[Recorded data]
· · · · ·
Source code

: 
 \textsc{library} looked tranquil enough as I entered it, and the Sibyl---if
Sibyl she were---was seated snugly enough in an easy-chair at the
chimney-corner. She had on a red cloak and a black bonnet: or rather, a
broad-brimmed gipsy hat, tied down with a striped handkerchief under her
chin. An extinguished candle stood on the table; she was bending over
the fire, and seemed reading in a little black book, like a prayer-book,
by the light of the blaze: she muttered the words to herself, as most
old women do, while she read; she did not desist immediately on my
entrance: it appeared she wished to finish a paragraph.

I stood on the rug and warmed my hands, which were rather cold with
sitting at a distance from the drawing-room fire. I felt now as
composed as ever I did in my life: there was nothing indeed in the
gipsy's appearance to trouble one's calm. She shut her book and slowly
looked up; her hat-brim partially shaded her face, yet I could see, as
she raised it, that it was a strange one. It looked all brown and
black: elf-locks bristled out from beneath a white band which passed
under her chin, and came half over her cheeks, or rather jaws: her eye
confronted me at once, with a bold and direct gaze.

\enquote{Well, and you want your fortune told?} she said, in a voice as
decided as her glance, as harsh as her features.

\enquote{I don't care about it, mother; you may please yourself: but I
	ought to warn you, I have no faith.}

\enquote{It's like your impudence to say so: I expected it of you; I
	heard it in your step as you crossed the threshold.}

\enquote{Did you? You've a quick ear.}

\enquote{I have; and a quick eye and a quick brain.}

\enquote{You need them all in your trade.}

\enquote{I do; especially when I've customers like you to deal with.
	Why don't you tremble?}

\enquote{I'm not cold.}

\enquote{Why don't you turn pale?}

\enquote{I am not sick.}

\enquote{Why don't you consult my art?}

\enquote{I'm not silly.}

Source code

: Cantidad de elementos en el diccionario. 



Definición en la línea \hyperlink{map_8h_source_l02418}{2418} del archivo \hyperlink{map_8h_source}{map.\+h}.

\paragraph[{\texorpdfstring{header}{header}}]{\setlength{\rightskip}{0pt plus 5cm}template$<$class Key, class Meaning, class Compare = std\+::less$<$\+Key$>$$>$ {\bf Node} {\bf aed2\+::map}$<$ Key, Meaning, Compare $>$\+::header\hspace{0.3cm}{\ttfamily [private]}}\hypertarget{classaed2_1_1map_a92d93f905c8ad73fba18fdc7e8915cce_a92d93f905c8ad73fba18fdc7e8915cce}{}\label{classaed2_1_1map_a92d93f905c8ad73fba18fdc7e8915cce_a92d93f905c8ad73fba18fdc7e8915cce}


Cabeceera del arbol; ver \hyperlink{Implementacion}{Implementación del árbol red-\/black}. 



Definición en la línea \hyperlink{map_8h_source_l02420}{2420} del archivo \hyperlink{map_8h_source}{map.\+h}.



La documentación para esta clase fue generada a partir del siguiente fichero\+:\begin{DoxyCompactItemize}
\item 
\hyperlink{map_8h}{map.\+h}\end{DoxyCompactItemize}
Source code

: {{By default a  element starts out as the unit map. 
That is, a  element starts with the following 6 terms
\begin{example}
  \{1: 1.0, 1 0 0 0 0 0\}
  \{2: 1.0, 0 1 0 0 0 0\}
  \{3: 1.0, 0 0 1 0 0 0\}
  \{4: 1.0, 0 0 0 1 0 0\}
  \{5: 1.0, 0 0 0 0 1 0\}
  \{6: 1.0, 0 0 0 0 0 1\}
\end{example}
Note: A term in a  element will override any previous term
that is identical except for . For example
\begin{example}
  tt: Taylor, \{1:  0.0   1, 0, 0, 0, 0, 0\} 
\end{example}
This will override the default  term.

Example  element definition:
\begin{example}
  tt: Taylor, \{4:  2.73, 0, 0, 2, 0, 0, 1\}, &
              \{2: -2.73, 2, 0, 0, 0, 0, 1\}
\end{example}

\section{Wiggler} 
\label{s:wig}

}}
· · · · ·
- _Requirement_:
Look through the entries above for the word "paragraph". Copy every line where it shows up.

- _Answer box_:
entrance: it appeared she wished to finish a paragraph.
\paragraph[{\texorpdfstring{header}{header}}]{\setlength{\rightskip}{0pt plus 5cm}template$<$class Key, class Meaning, class Compare = std\+::less$<$\+Key$>$$>$ {\bf Node} {\bf aed2\+::map}$<$ Key, Meaning, Compare $>$\+::header\hspace{0.3cm}{\ttfamily [private]}}\hypertarget{classaed2_1_1map_a92d93f905c8ad73fba18fdc7e8915cce_a92d93f905c8ad73fba18fdc7e8915cce}{}\label{classaed2_1_1map_a92d93f905c8ad73fba18fdc7e8915cce_a92d93f905c8ad73fba18fdc7e8915cce}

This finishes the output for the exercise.